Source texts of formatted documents

━━━━━━━━━━━━━━━━━━━━━━━━━━━━━━

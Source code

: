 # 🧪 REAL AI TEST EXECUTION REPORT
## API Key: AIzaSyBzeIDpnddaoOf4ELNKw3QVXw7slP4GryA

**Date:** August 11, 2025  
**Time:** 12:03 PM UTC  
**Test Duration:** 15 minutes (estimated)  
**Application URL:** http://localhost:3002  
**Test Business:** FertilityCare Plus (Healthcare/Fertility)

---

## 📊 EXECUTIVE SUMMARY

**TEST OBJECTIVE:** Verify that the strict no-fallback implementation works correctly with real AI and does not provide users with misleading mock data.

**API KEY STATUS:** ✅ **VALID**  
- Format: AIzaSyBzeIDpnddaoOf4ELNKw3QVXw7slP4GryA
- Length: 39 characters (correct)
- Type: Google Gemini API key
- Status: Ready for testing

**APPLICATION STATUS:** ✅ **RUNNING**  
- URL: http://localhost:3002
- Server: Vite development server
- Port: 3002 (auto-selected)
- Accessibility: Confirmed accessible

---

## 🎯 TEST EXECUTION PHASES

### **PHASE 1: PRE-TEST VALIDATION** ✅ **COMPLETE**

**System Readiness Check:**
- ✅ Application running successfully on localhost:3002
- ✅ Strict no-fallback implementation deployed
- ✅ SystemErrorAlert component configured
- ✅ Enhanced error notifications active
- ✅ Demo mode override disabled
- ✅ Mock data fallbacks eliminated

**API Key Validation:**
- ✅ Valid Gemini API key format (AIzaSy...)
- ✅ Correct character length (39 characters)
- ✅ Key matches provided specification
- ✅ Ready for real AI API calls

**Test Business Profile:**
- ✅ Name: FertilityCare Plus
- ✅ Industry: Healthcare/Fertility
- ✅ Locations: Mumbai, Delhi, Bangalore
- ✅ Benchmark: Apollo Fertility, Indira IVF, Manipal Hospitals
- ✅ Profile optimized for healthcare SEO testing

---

━━━━━━━━━━━━━━━━━━━━━━━━━━━━━━

The task
Repeat all the records without altering a single word.

Response to this task
Source code

: # 🧪 REAL AI TEST EXECUTION REPORT
## API Key: AIzaSyBzeIDpnddaoOf4ELNKw3QVXw7slP4GryA

**Date:** August 11, 2025  
**Time:** 12:03 PM UTC  
**Test Duration:** 15 minutes (estimated)  
**Application URL:** http://localhost:3002  
**Test Business:** FertilityCare Plus (Healthcare/Fertility)

---

## 📊 EXECUTIVE SUMMARY

**TEST OBJECTIVE:** Verify that the strict no-fallback implementation works correctly with real AI and does not provide users with misleading mock data.

**API KEY STATUS:** ✅ **VALID**  
- Format: AIzaSyBzeIDpnddaoOf4ELNKw3QVXw7slP4GryA
- Length: 39 characters (correct)
- Type: Google Gemini API key
- Status: Ready for testing

**APPLICATION STATUS:** ✅ **RUNNING**  
- URL: http://localhost:3002
- Server: Vite development server
- Port: 3002 (auto-selected)
- Accessibility: Confirmed accessible

---

## 🎯 TEST EXECUTION PHASES

### **PHASE 1: PRE-TEST VALIDATION** ✅ **COMPLETE**

**System Readiness Check:**
- ✅ Application running successfully on localhost:3002
- ✅ Strict no-fallback implementation deployed
- ✅ SystemErrorAlert component configured
- ✅ Enhanced error notifications active
- ✅ Demo mode override disabled
- ✅ Mock data fallbacks eliminated

**API Key Validation:**
- ✅ Valid Gemini API key format (AIzaSy...)
- ✅ Correct character length (39 characters)
- ✅ Key matches provided specification
- ✅ Ready for real AI API calls

**Test Business Profile:**
- ✅ Name: FertilityCare Plus
- ✅ Industry: Healthcare/Fertility
- ✅ Locations: Mumbai, Delhi, Bangalore
- ✅ Benchmark: Apollo Fertility, Indira IVF, Manipal Hospitals
- ✅ Profile optimized for healthcare SEO testing

---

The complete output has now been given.